Mentolieu – Kulturzentrum der Fabrik

Das Zentrum wird im Osten vom Fluss Duré umspült und bietet viele Überraschungen! Aus der Zeit gefallen, geschützt durch ihre Stadtmauern und im Schatten riesiger, über hundert Jahre alter Bäume, erzählt die ehemalige Textilfabrik Montolieu die Industriegeschichte des Dorfes.

Als Ort des Austauschs und der Begegnung ist das Kulturzentrum der Manufaktur Teil eines bemerkenswerten baulichen Erbes. Seit 1735 hat die Fabrik ihr Gelände erweitert und verfügt heute über eine Fläche von 14.000 Quadratmetern, die 1939 zu einem spanischen Flüchtlingslager wurden.
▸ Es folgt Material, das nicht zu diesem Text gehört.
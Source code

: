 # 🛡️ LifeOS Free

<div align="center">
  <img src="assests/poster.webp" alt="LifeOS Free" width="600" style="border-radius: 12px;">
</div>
Heute fließt die Duré an den verschiedenen Künstlerateliers und Galerien entlang, die sich dort niedergelassen haben. Das Zentrum lebt im Rhythmus der kulturellen Veranstaltungen, die es anbietet. Es werden feste Termine rund um verschiedene Feste angeboten. Es ist auch ein charmanter Zwischenstopp mit seinen einladenden Gästezimmern oder einer gastronomischen Pause im Restaurant L’Apostrophe und seiner Bar-Lounge, einer Oase der Ruhe am Fuße des Dorfes!

Benutzt werden im Moment 3 Gebäude, ausgeschlossen sind die Teile wo das Dach fehlt oder der Fußboden. Ein Sponsor wäre hier willkommen, der das Konzept, so wie es im Moment besteht, akzeptiert oder fördert. Heute waren wir die einzigen Besucher, obwohl kein Eintritt verlangt wird.
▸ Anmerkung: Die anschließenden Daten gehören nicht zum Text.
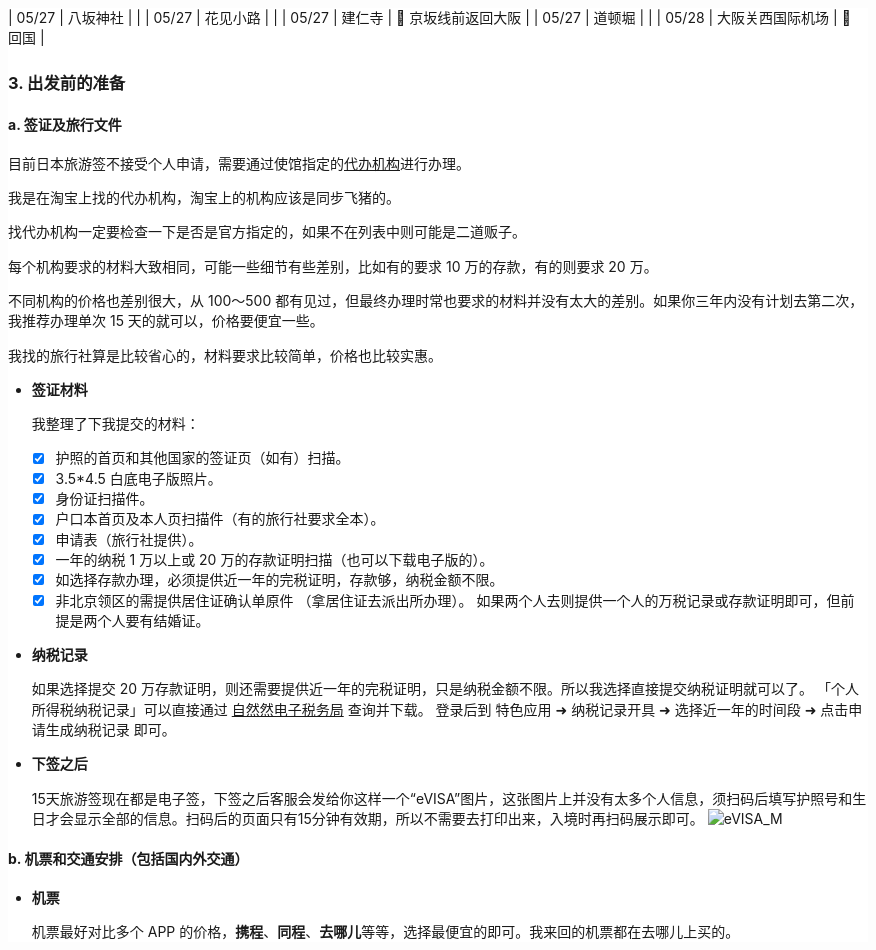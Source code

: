 | 05/27 | 八坂神社         |                         |
| 05/27 | 花见小路         |                         |
| 05/27 | 建仁寺           | 🚄 京坂线前返回大阪     |
| 05/27 | 道顿堀           |                         |
| 05/28 | 大阪关西国际机场 | 🛫 回国                 |

### 3. 出发前的准备

#### a. 签证及旅行文件

目前日本旅游签不接受个人申请，需要通过使馆指定的[代办机构](https://www.cn.emb-japan.go.jp/itpr_zh/visa_dantai_daili.html)进行办理。

我是在淘宝上找的代办机构，淘宝上的机构应该是同步飞猪的。

找代办机构一定要检查一下是否是官方指定的，如果不在列表中则可能是二道贩子。

每个机构要求的材料大致相同，可能一些细节有些差别，比如有的要求 10 万的存款，有的则要求 20 万。

不同机构的价格也差别很大，从 100～500 都有见过，但最终办理时常也要求的材料并没有太大的差别。如果你三年内没有计划去第二次，我推荐办理单次 15 天的就可以，价格要便宜一些。

我找的旅行社算是比较省心的，材料要求比较简单，价格也比较实惠。

- **签证材料**

  我整理了下我提交的材料：

  - [x] 护照的首页和其他国家的签证页（如有）扫描。
  - [x] 3.5\*4.5 白底电子版照片。
  - [x] 身份证扫描件。
  - [x] 户口本首页及本人页扫描件（有的旅行社要求全本）。
  - [x] 申请表（旅行社提供）。
  - [x] 一年的纳税 1 万以上或 20 万的存款证明扫描（也可以下载电子版的）。
  - [x] 如选择存款办理，必须提供近一年的完税证明，存款够，纳税金额不限。
  - [x] 非北京领区的需提供居住证确认单原件 （拿居住证去派出所办理）。
        如果两个人去则提供一个人的万税记录或存款证明即可，但前提是两个人要有结婚证。

- **纳税记录**

  如果选择提交 20 万存款证明，则还需要提供近一年的完税证明，只是纳税金额不限。所以我选择直接提交纳税证明就可以了。
  「个人所得税纳税记录」可以直接通过 [自然然电子税务局](https://etax.chinatax.gov.cn/) 查询并下载。
  登录后到 特色应用 ➜ 纳税记录开具 ➜ 选择近一年的时间段 ➜ 点击申请生成纳税记录 即可。

- **下签之后**

  15天旅游签现在都是电子签，下签之后客服会发给你这样一个“eVISA”图片，这张图片上并没有太多个人信息，须扫码后填写护照号和生日才会显示全部的信息。扫码后的页面只有15分钟有效期，所以不需要去打印出来，入境时再扫码展示即可。
  ![eVISA_M](/static/images/blog/202405/Travels_In_Japan/eVISA.png)

#### b. 机票和交通安排（包括国内外交通）

- **机票**

  机票最好对比多个 APP 的价格，**携程**、**同程**、**去哪儿**等等，选择最便宜的即可。我来回的机票都在去哪儿上买的。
In den Gangfenstern im Eingangsgebäude erheiterten uns etliche sehr schön recycelte Lampen und Grafiken mit Landschaften aus Marakesch und dem Ort. Im nächsten Gebäude entdeckten wir diese hübschen Plastiken und den Künstler Willy Bâs, der an einem seiner Bilder arbeitete. Hier habe ich 2 aus seiner Humanité-Serie fotografiert. Im Moment arbeitet er mehr mit Farbe, aber in ähnlichem Stil.

Willy Bâs

Zum Schluss gingen wir noch in eine große Halle, deren Wände ausgemalt sind mit einem Motiv, dass an die spanischen Flüchtlinge erinnert. Die Motive und der Zustand der Halle waren etwas gruselig.

Montonlieu

Der Ort befindet sich nördlich von Carcassonne am Rande der Montagne Noire. Die 829 Einwohner leben auf einem schmalen Felssporn. So schmal sind auch die Sträßchen und die Durchgangsstraße ist nur für Fahrzeuge unter 3,5 t erlaubt.

Die Haupteinnahmequelle ist der Gemüseanbau und der Wein, in den letzten Jahren wurde der Tourismus immer wichtiger. Beworben wird der Ort als Dorf der Bücher und der Künste. Hier gibt es 15 antiquarische Buchhandlungen, Kunsthandwerker, ein Museum der Buchdruckerei und eine königliche Tuchmanufaktur, die jetzt Künstler übernommen habe.

Von außen kann man die Reste einer Stadtmauer erkennen. Gärten fallen steil ab zu einem größeren Bach an dem Mühlen gebaut worden sind. Im Ort sind die meisten Gassen nicht befahrbar, dafür schmücken eine Unzahl von Blumentöpfen die Wegränder.

Die Läden sind in den schmalen Häusern untergebracht und liebevoll dekoriert. Die Kirche aus dem 13. Jahrhundert wirkt vor allem von innen ziemlich alt und renovierungsbedürftig. Mehrere Restaurants bieten ein preiswertes Angebot, während der Lebensmittelladen nur das Notwendigste im Angebot hat.

Wir sind ganz bis oben hinauf gefahren und haben danach die Fahrräder abwärts geschoben um genügend Zeit zum Gucken zu haben. Da wir nicht so fit im Lesen französischer Bücher sind, hielten wir hauptsächlich vor den Kunstgewerbeläden und waren bald durch den Ort durch und fuhren zum Campingplatz zurück. Hier blühen auf einem der Stellplätze 4 verschiedene Orchideenarten.